• _DIRECTIONS_: The reply to the records below should contain exactly the lines from the line with "The integration tests" through the line with "### 1. Service Startup and Health Checks", and nothing besides.
====================
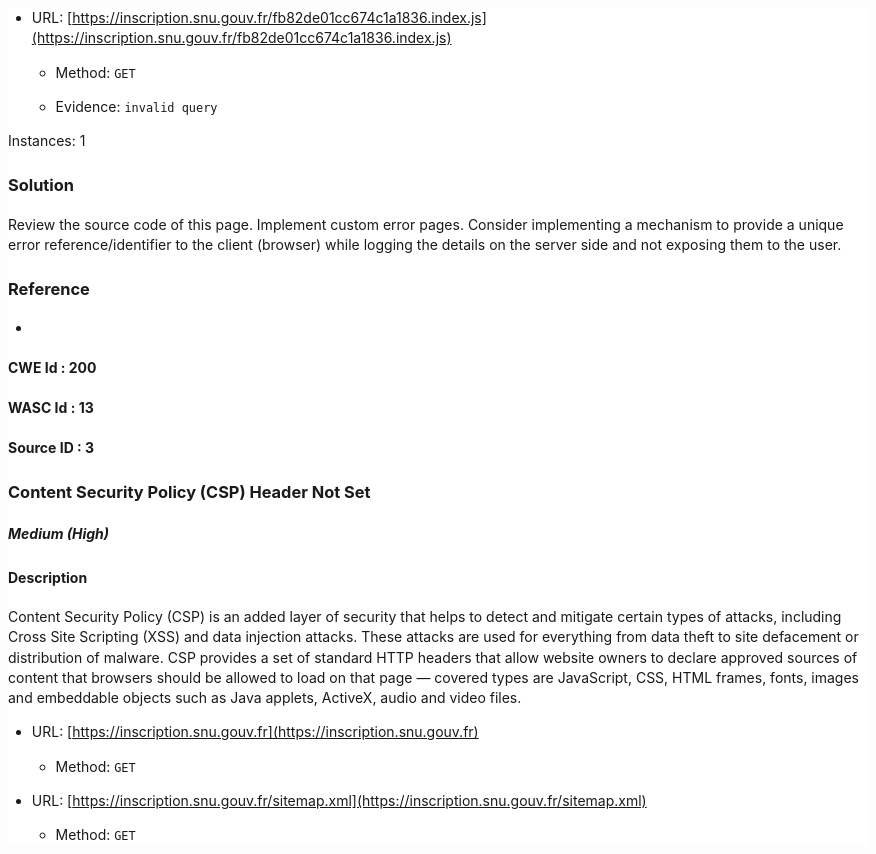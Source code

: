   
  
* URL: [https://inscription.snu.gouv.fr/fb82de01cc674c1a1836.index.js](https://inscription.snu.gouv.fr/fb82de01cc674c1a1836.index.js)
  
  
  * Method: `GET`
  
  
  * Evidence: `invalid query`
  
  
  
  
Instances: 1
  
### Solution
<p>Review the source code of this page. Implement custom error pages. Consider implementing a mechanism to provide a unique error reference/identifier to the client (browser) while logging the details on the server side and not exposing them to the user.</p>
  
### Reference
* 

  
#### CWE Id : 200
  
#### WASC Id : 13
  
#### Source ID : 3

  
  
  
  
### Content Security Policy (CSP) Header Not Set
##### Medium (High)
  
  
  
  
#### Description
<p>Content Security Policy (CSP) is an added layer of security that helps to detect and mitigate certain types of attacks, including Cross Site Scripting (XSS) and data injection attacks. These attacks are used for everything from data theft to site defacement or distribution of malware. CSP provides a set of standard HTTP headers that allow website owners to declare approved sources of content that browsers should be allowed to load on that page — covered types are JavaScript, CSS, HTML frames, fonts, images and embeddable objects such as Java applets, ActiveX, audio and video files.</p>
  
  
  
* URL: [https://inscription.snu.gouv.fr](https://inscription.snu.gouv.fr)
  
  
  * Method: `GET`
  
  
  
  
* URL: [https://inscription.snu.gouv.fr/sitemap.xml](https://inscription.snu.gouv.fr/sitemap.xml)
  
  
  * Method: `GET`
====================
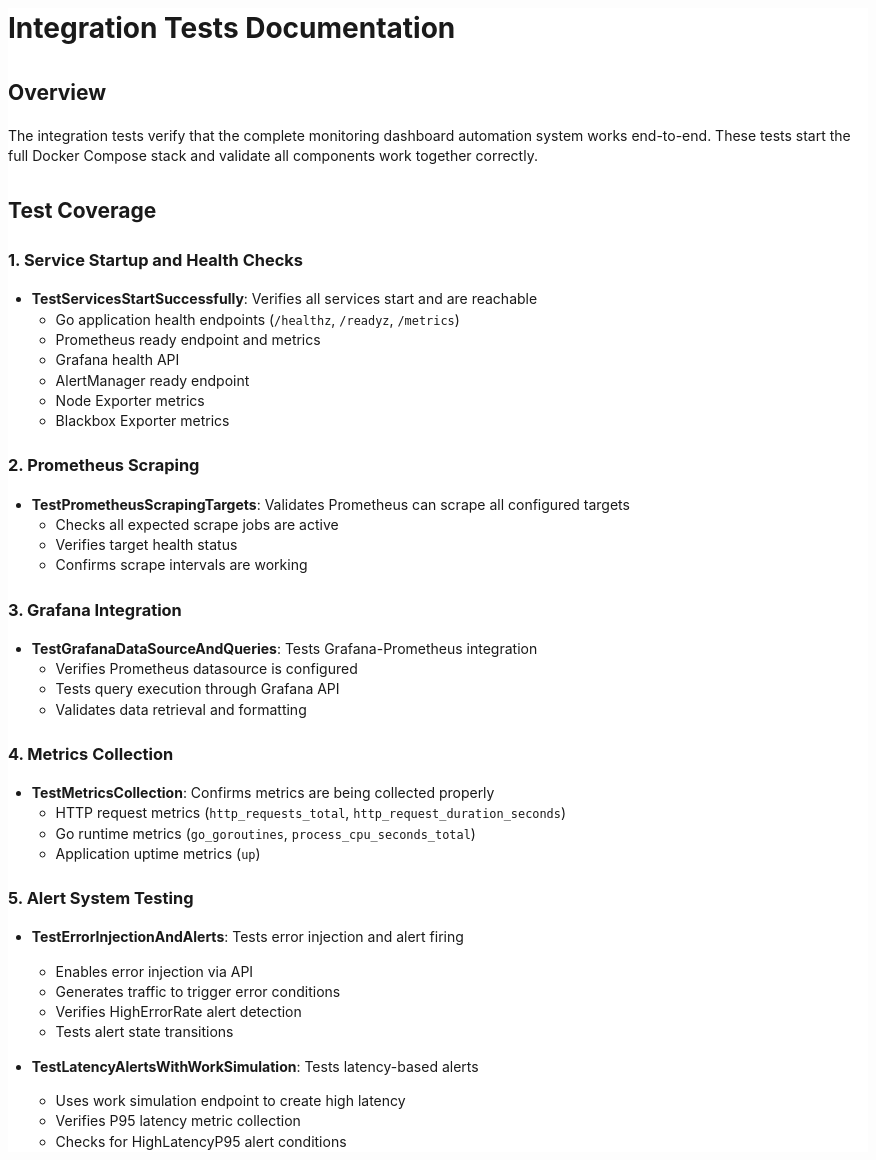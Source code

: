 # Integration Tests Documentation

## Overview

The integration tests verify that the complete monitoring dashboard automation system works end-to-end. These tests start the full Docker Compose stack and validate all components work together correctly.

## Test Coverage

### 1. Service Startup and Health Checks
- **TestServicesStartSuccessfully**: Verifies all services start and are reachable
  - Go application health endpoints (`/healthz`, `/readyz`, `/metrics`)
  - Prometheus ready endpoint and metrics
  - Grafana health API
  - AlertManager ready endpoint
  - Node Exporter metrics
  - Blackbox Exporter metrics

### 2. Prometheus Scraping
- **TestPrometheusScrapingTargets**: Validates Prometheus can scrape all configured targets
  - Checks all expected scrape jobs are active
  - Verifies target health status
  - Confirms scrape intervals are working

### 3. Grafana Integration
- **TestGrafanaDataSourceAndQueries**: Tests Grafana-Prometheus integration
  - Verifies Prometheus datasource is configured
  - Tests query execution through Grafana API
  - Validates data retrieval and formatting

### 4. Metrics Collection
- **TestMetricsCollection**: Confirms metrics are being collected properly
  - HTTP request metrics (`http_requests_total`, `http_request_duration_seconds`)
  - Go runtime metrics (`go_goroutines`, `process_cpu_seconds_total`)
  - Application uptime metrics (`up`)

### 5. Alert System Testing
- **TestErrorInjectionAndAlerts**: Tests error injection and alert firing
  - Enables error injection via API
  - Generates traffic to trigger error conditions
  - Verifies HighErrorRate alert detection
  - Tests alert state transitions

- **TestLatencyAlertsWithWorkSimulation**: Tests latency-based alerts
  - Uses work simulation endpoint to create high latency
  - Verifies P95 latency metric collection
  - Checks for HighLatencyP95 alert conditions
====================
• _SOLUTION_:
The integration tests verify that the complete monitoring dashboard automation system works end-to-end. These tests start the full Docker Compose stack and validate all components work together correctly.

## Test Coverage

### 1. Service Startup and Health Checks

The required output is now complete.